→ TO DO
Read the lines below. Copy out any that hold the string "headers".

··· ENTRIES SHOWN ···

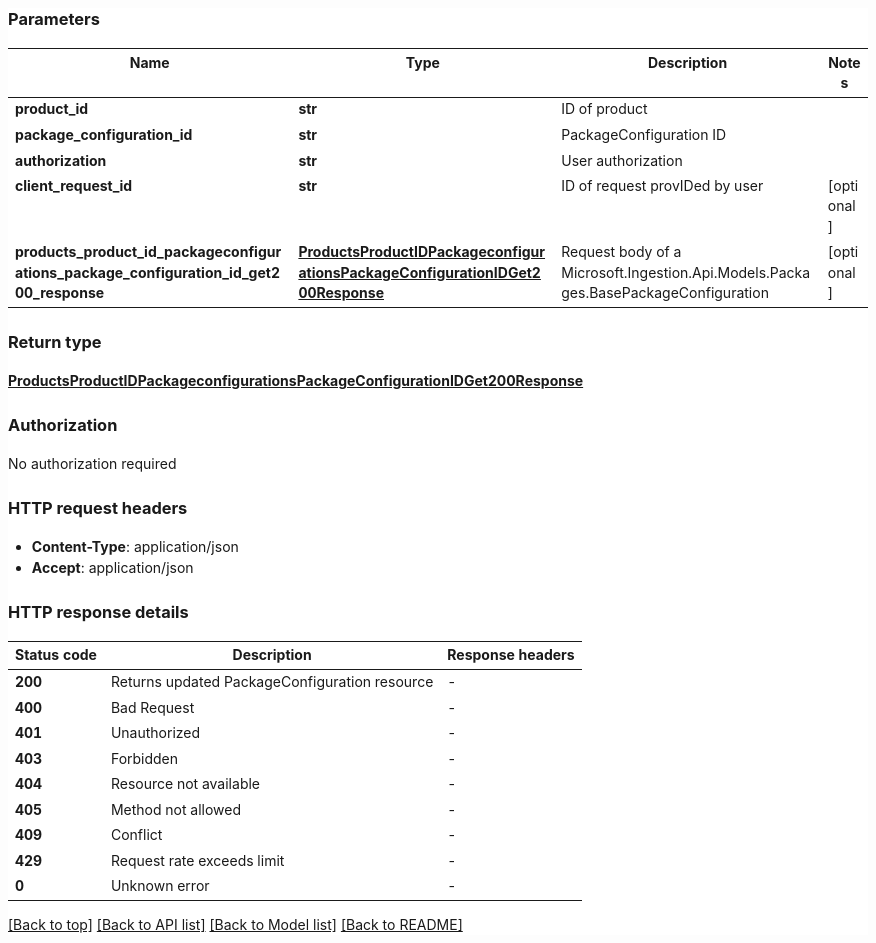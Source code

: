 
### Parameters

Name | Type | Description  | Notes
------------- | ------------- | ------------- | -------------
 **product_id** | **str**| ID of product |
 **package_configuration_id** | **str**| PackageConfiguration ID |
 **authorization** | **str**| User authorization |
 **client_request_id** | **str**| ID of request provIDed by user | [optional]
 **products_product_id_packageconfigurations_package_configuration_id_get200_response** | [**ProductsProductIDPackageconfigurationsPackageConfigurationIDGet200Response**](ProductsProductIDPackageconfigurationsPackageConfigurationIDGet200Response.md)| Request body of a Microsoft.Ingestion.Api.Models.Packages.BasePackageConfiguration | [optional]

### Return type

[**ProductsProductIDPackageconfigurationsPackageConfigurationIDGet200Response**](ProductsProductIDPackageconfigurationsPackageConfigurationIDGet200Response.md)

### Authorization

No authorization required

### HTTP request headers

 - **Content-Type**: application/json
 - **Accept**: application/json


### HTTP response details

| Status code | Description | Response headers |
|-------------|-------------|------------------|
**200** | Returns updated PackageConfiguration resource |  -  |
**400** | Bad Request |  -  |
**401** | Unauthorized |  -  |
**403** | Forbidden |  -  |
**404** | Resource not available |  -  |
**405** | Method not allowed |  -  |
**409** | Conflict |  -  |
**429** | Request rate exceeds limit |  -  |
**0** | Unknown error |  -  |

[[Back to top]](#) [[Back to API list]](../README.md#documentation-for-api-endpoints) [[Back to Model list]](../README.md#documentation-for-models) [[Back to README]](../README.md)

···

→ EXERCISE RESULT
### HTTP request headers
| Status code | Description | Response headers |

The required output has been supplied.